*** Opening of Data for review ***

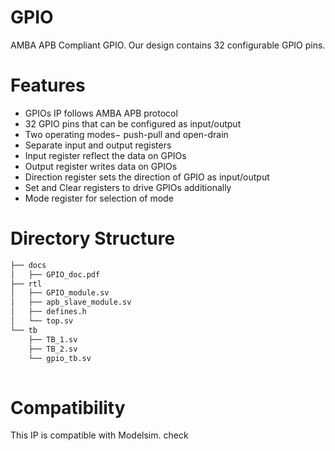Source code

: # GPIO
AMBA APB Compliant GPIO. Our design contains 32 configurable GPIO pins. 

# Features
* GPIOs IP follows AMBA APB protocol
* 32 GPIO pins that can be configured as input/output
* Two operating modes− push-pull and open-drain
* Separate input and output registers
* Input register reflect the data on GPIOs
* Output register writes data on GPIOs
* Direction register sets the direction of GPIO as input/output
* Set and Clear registers to drive GPIOs additionally
* Mode register for selection of mode

# Directory Structure
```bash
├── docs
│   ├── GPIO_doc.pdf
├── rtl
│   ├── GPIO_module.sv
│   ├── apb_slave_module.sv
│   ├── defines.h
│   └── top.sv
└── tb
    ├── TB_1.sv
    ├── TB_2.sv
    └── gpio_tb.sv
    
```
# Compatibility
This IP is compatible with Modelsim.
check


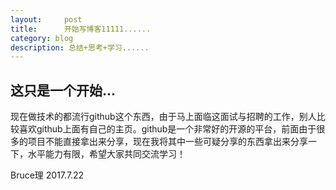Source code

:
 ```yaml
---
layout:     post
title:      开始写博客11111......
category: blog
description: 总结+思考+学习......
---
```


## 这只是一个开始...
现在做技术的都流行github这个东西，由于马上面临这面试与招聘的工作，别人比较喜欢github上面有自己的主页。github是一个非常好的开源的平台，前面由于很多的项目不能直接拿出来分享，现在我将其中一些可疑分享的东西拿出来分享一下，水平能力有限，希望大家共同交流学习！

Bruce理
2017.7.22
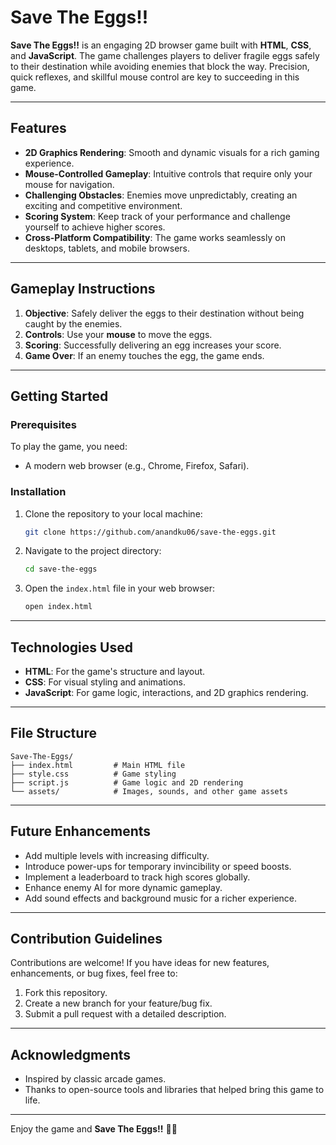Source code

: # Save The Eggs!!

**Save The Eggs!!** is an engaging 2D browser game built with **HTML**, **CSS**, and **JavaScript**. The game challenges players to deliver fragile eggs safely to their destination while avoiding enemies that block the way. Precision, quick reflexes, and skillful mouse control are key to succeeding in this game.

---

## Features

- **2D Graphics Rendering**: Smooth and dynamic visuals for a rich gaming experience.
- **Mouse-Controlled Gameplay**: Intuitive controls that require only your mouse for navigation.
- **Challenging Obstacles**: Enemies move unpredictably, creating an exciting and competitive environment.
- **Scoring System**: Keep track of your performance and challenge yourself to achieve higher scores.
- **Cross-Platform Compatibility**: The game works seamlessly on desktops, tablets, and mobile browsers.

---

## Gameplay Instructions

1. **Objective**: Safely deliver the eggs to their destination without being caught by the enemies.
2. **Controls**: Use your **mouse** to move the eggs.
3. **Scoring**: Successfully delivering an egg increases your score.
4. **Game Over**: If an enemy touches the egg, the game ends.

---

## Getting Started

### Prerequisites

To play the game, you need:
- A modern web browser (e.g., Chrome, Firefox, Safari).

### Installation

1. Clone the repository to your local machine:
   ```bash
   git clone https://github.com/anandku06/save-the-eggs.git
   ```

2. Navigate to the project directory:
   ```bash
   cd save-the-eggs
   ```

3. Open the `index.html` file in your web browser:
   ```bash
   open index.html
   ```

---

## Technologies Used

- **HTML**: For the game's structure and layout.
- **CSS**: For visual styling and animations.
- **JavaScript**: For game logic, interactions, and 2D graphics rendering.

---

## File Structure

```
Save-The-Eggs/
├── index.html         # Main HTML file
├── style.css          # Game styling
├── script.js          # Game logic and 2D rendering
└── assets/            # Images, sounds, and other game assets
```

---

## Future Enhancements

- Add multiple levels with increasing difficulty.
- Introduce power-ups for temporary invincibility or speed boosts.
- Implement a leaderboard to track high scores globally.
- Enhance enemy AI for more dynamic gameplay.
- Add sound effects and background music for a richer experience.

---

## Contribution Guidelines

Contributions are welcome! If you have ideas for new features, enhancements, or bug fixes, feel free to:
1. Fork this repository.
2. Create a new branch for your feature/bug fix.
3. Submit a pull request with a detailed description.

---

## Acknowledgments

- Inspired by classic arcade games.
- Thanks to open-source tools and libraries that helped bring this game to life.

---

Enjoy the game and **Save The Eggs!!** 🥚🐥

*** Close of Data for review ***

Task description:
Would you copy, word for word, only the lines above from the one containing "and output registers" through the one containing "3. **Scoring**: Successfully", both included, and please leave out the pictures?

Worked solution:
* Separate input and output registers
* Input register reflect the data on GPIOs
* Output register writes data on GPIOs
* Direction register sets the direction of GPIO as input/output
* Set and Clear registers to drive GPIOs additionally
* Mode register for selection of mode

# Directory Structure
```bash
├── docs
│   ├── GPIO_doc.pdf
├── rtl
│   ├── GPIO_module.sv
│   ├── apb_slave_module.sv
│   ├── defines.h
│   └── top.sv
└── tb
    ├── TB_1.sv
    ├── TB_2.sv
    └── gpio_tb.sv
    
```
# Compatibility
This IP is compatible with Modelsim.
check


Source code

:
 ```yaml
---
layout:     post
title:      开始写博客11111......
category: blog
description: 总结+思考+学习......
---
```


## 这只是一个开始...
现在做技术的都流行github这个东西，由于马上面临这面试与招聘的工作，别人比较喜欢github上面有自己的主页。github是一个非常好的开源的平台，前面由于很多的项目不能直接拿出来分享，现在我将其中一些可疑分享的东西拿出来分享一下，水平能力有限，希望大家共同交流学习！

Bruce理
2017.7.22
Source code

: # Save The Eggs!!

**Save The Eggs!!** is an engaging 2D browser game built with **HTML**, **CSS**, and **JavaScript**. The game challenges players to deliver fragile eggs safely to their destination while avoiding enemies that block the way. Precision, quick reflexes, and skillful mouse control are key to succeeding in this game.

---

## Features

- **2D Graphics Rendering**: Smooth and dynamic visuals for a rich gaming experience.
- **Mouse-Controlled Gameplay**: Intuitive controls that require only your mouse for navigation.
- **Challenging Obstacles**: Enemies move unpredictably, creating an exciting and competitive environment.
- **Scoring System**: Keep track of your performance and challenge yourself to achieve higher scores.
- **Cross-Platform Compatibility**: The game works seamlessly on desktops, tablets, and mobile browsers.

---

## Gameplay Instructions

1. **Objective**: Safely deliver the eggs to their destination without being caught by the enemies.
2. **Controls**: Use your **mouse** to move the eggs.
3. **Scoring**: Successfully delivering an egg increases your score.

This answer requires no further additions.